The bottom line for storage environments is network performance limits storage performance with high tail latency, inconsistent IOPS, and poor throughput, making it challenging for operators to enjoy the full capabilities of their chosen storage solution. These same issues will also be felt – to an even greater degree – by hyperscalers due to the size and complexity of the distributed storage solutions they build. It doesn’t matter how fast the storage is, the network is the limiting factor.
Ditching the Switch
If using switches in a spine and leaf (fat tree) topology is a primary contributor to poor storage performance, then alternatives should be considered. The fastest supercomputers in the world have moved to a direct-connect architecture that removes centralized switches in favor of a distributed environment that puts switching capabilities inside each node and forms direct connections between devices.
Taking centralized switching out of the equation also has the advantage of removing the artificial break points that occur when scaling up a network. If a data center wants to deploy more storage, it’s very easy to do so without worrying about if there is spare capacity in a centralized switch. This enables data centers to scale in place as needed.
Democratizing Switchless Networking with Rockport
Rockport’s direct interconnect solution adopts the same concepts used in the world’s fastest supercomputers, in a way that is easily accessible so can be deployed without specialized training or lengthy deployment times.

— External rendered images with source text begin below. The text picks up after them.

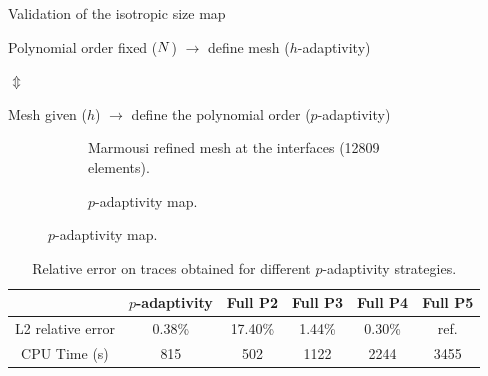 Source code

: \begin{frame}[noframenumbering]{Validation of the isotropic size map}
  \begin{block}{}
    Polynomial order fixed (${N}$) $\longrightarrow$ define mesh ($h$-adaptivity)
  \end{block}

  $\Updownarrow$

    \begin{block}{}
    Mesh given ($h$) $\longrightarrow$ define the polynomial order ($p$-adaptivity)
    \end{block}

      \vspace{-0.4cm}
\setlength{\modelwidth}{6.5cm}
\begin{figure}[!htbp]
  \renewcommand{\modelfile}{image/iso22_mesh}
     \begin{subfigure}[!htbp]{0.5\textwidth}
        \vspace{0.4cm}
        \hspace{-0.5cm}
         \centering
         
         \caption{Marmousi refined mesh at the interfaces (12809 elements).}
         \label{marmousi_mesh_padapt}
     \end{subfigure}
     \hspace{-1cm}
     \renewcommand{\modelfile}{image/iso22_order}
     \renewcommand{\cmapmin}{2}
     \renewcommand{\cmapmax}{4}
     \begin{subfigure}[!htbp]{0.5\textwidth}
        \vspace{-0.3cm}
         \centering
         
         \vspace{-0.9cm}
         \caption{$p$-adaptivity map.}
         \label{marmousi_order_padapt}
     \end{subfigure}

\end{figure}

\vspace{-1cm}
\begin{table}[!htbp]
  \small
    \centering
    \begin{tabular}{|c|c|c|c|c|c|}
    \hline
         & $p$-adaptivity & Full P2 & Full P3 & Full P4 & Full P5 \\ \hline
        L2 relative error & 0.38\%  & 17.40\% & 1.44\% & 0.30\% &  ref. \\ \hline
        CPU Time (s) & 815 & 502 & 1122 & 2244 & 3455 \\ \hline
    \end{tabular}
    \caption{Relative error on traces obtained for different $p$-adaptivity strategies.}
    \label{marmousi_padapt_test_error}
\end{table}
\end{frame}
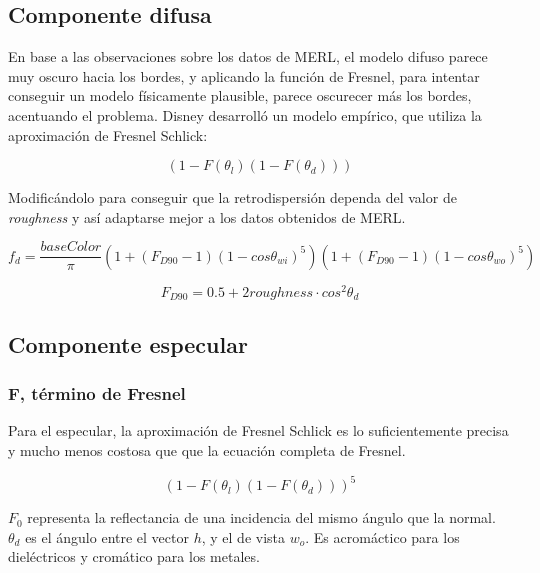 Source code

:         \subsection{Componente difusa}
    
        En base a las observaciones sobre los datos de MERL, el modelo difuso parece muy oscuro hacia los bordes, y aplicando
        la funci\'on de Fresnel, para intentar conseguir un modelo f\'isicamente plausible, parece oscurecer m\'as los bordes,
        acentuando el problema. Disney desarroll\'o un modelo emp\'irico, que utiliza la aproximaci\'on de Fresnel Schlick:
    
        \begin{equation}
            (1 - F(\theta_l) (1 - F(\theta_d)))
        \end{equation}
        \singlespacing
    
    
        Modific\'andolo para conseguir que la retrodispersi\'on dependa del valor de \textit{roughness} y as\'i
        adaptarse mejor a los datos obtenidos de MERL.
    
        \begin{equation}
        f_d = \frac{baseColor}{\pi}
        \left(  1 + (F_{D90} - 1)(1 - cos\theta_{wi})^5  \right)
        \left(  1 + (F_{D90} - 1)(1 - cos\theta_{wo})^5  \right)
        \end{equation}
        
        $$
        F_{D90} = 0.5 + 2roughness\cdot{cos^2\theta_d}
        $$
    
        \subsection{Componente especular}
            \subsubsection{F, t\'ermino de Fresnel}
                Para el especular, la aproximaci\'on de Fresnel Schlick es lo suficientemente precisa y mucho menos costosa que
                que la ecuaci\'on completa de Fresnel.
    
                \begin{equation}
                (1 - F(\theta_l) (1 - F(\theta_d)))^5
                \end{equation}
    
                $F_0$ representa la reflectancia de una incidencia del mismo \'angulo que la normal. $\theta_d$ es el \'angulo
                entre el vector $h$, y el de vista $w_o$. Es acrom\'actico para los diel\'ectricos y crom\'atico para los metales.
    
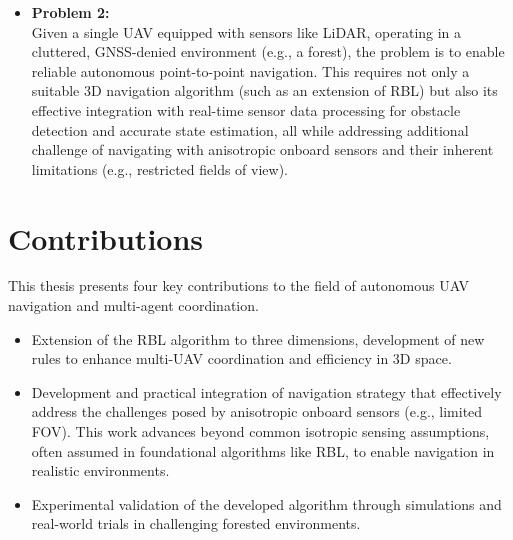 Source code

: \begin{enumerate}
      \begin{itemize}
        \item \textbf{Problem 2: } \\
        Given a single \ac{UAV} equipped with sensors like \ac{LiDAR}, operating in a cluttered, GNSS-denied environment (e.g., a forest), the problem is to enable reliable autonomous point-to-point navigation. 
        This requires not only a suitable 3D navigation algorithm (such as an extension of \ac{RBL}) but also its effective integration with real-time sensor data processing for obstacle detection and accurate state estimation, all while addressing additional challenge of navigating with anisotropic onboard sensors and their inherent limitations (e.g., restricted fields of view).
      \end{itemize}
  \end{enumerate}

\section{Contributions}
  This thesis presents four key contributions to the field of autonomous \ac{UAV} navigation and multi-agent coordination.
  \begin{itemize}
    \item Extension of the \ac{RBL} algorithm to three dimensions, development of new rules to enhance multi-\ac{UAV} coordination and efficiency in 3D space.
    \item Development and practical integration of navigation strategy that effectively address the challenges posed by anisotropic onboard sensors (e.g., limited \ac{FOV}). 
    This work advances beyond common isotropic sensing assumptions, often assumed in foundational algorithms like \ac{RBL}, to enable navigation in realistic environments.
    \item Experimental validation of the developed algorithm through simulations and real-world trials in challenging forested environments.
  \end{itemize}


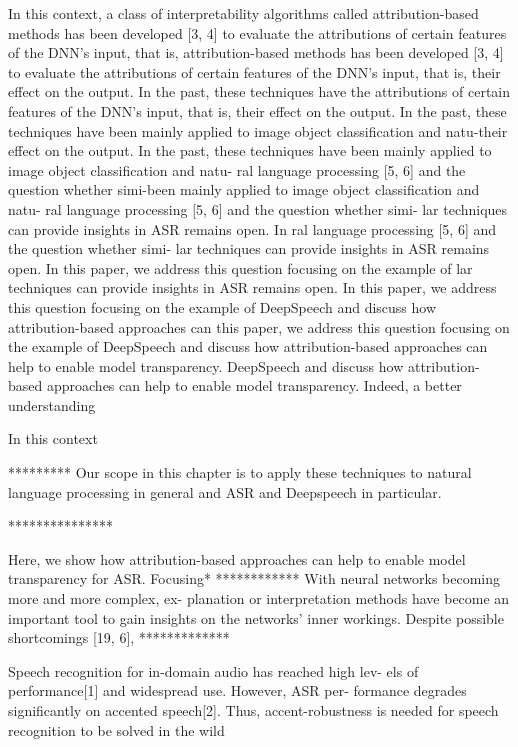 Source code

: In this context, a class of interpretability algorithms called attribution-based methods has been developed [3, 4] to evaluate the attributions of certain features of the DNN’s input, that is,
attribution-based methods has been developed [3, 4] to evaluate the attributions of certain features of the DNN’s input, that is, their effect on the output. In the past, these techniques have
the attributions of certain features of the DNN’s input, that is, their effect on the output. In the past, these techniques have been mainly applied to image object classification and natu-their effect on the output. In the past, these techniques have been mainly applied to image object classification and natu- ral language processing [5, 6] and the question whether simi-been mainly applied to image object classification and natu- ral language processing [5, 6] and the question whether simi- lar techniques can provide insights in ASR remains open. In
ral language processing [5, 6] and the question whether simi- lar techniques can provide insights in ASR remains open. In this paper, we address this question focusing on the example of
lar techniques can provide insights in ASR remains open. In this paper, we address this question focusing on the example of DeepSpeech and discuss how attribution-based approaches can
this paper, we address this question focusing on the example of DeepSpeech and discuss how attribution-based approaches can help to enable model transparency.
DeepSpeech and discuss how attribution-based approaches can help to enable model transparency. Indeed, a better understanding


In this context


*********
 Our scope in this chapter is to apply these techniques to natural language processing in general and ASR and Deepspeech in particular.
 
***************

Here, we show how attribution-based approaches can help
to enable model transparency for ASR. Focusing*
************
With neural networks becoming more and more complex, ex- planation or interpretation methods have become an important tool to gain insights on the networks’ inner workings. Despite possible shortcomings [19, 6], 
*************


Speech recognition for in-domain audio has reached high lev- els of performance[1] and widespread use. However, ASR per- formance degrades significantly on accented speech[2]. Thus, accent-robustness is needed for speech recognition to be solved in the wild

To deploy a Rockport network, operators plug a network card into the servers and storage enclosures, connect a passive unpowered cable from the cards to a Rockport SHFL, which is pre-wired with supercomputer networking topologies.
Figure 2: A Rockport Network-enabled storage solution.
The Rockport Network Operating System (rNOS) and the Rockport Autonomous Network Manager (ANM) take care of the rest, making the network self discovering, self configuring, and self healing, as well as providing deep insights into what’s happening in the network on a per-job or per-device basis.
Figure 3: Rockport Networks architecture features directly connected nodes, distributed switching, very high path diversity.
The solution creates a large mesh topology between the connected nodes, with very high path diversity, inherent resiliency, excellent performance at scale with consistent performance, regardless of load. Critically for storage providers, our technology changes very little from the host point of view, by providing a standard Ethernet host interface. The network supports all major standards, including RoCE, TCP, UDP, NVMe-oF, NVMe–over–TCP, the major difference from traditional networks being excellent performance at scale under load.
Proof in the pudding
Customers who have installed a Rockport Switchless Network and run benchmark tests have found their workload completion times are on average 28% faster and they experience 3.5 times less latency in the network, all while under load.
In terms of performance for storage, Rockport removes the bottleneck the network traditionally imposes. The network has very low latency, very low jitter, they’re naturally lossless and have very good throughput. That means storage can maintain the very high IOPS needed for high-performance storage applications.
If you’re a hyperscaler or enterprise who finds the inherent characteristics of switched networks are negatively affecting the performance of your multi-petabyte distributed storage arrays, consider Rockport. Our switchless network architecture provides a real opportunity to improve storage latency, bandwidth, and IOPS, particularly at scale and in a way that’s very easy to deploy, is power efficient and provides excellent results even under heavy load.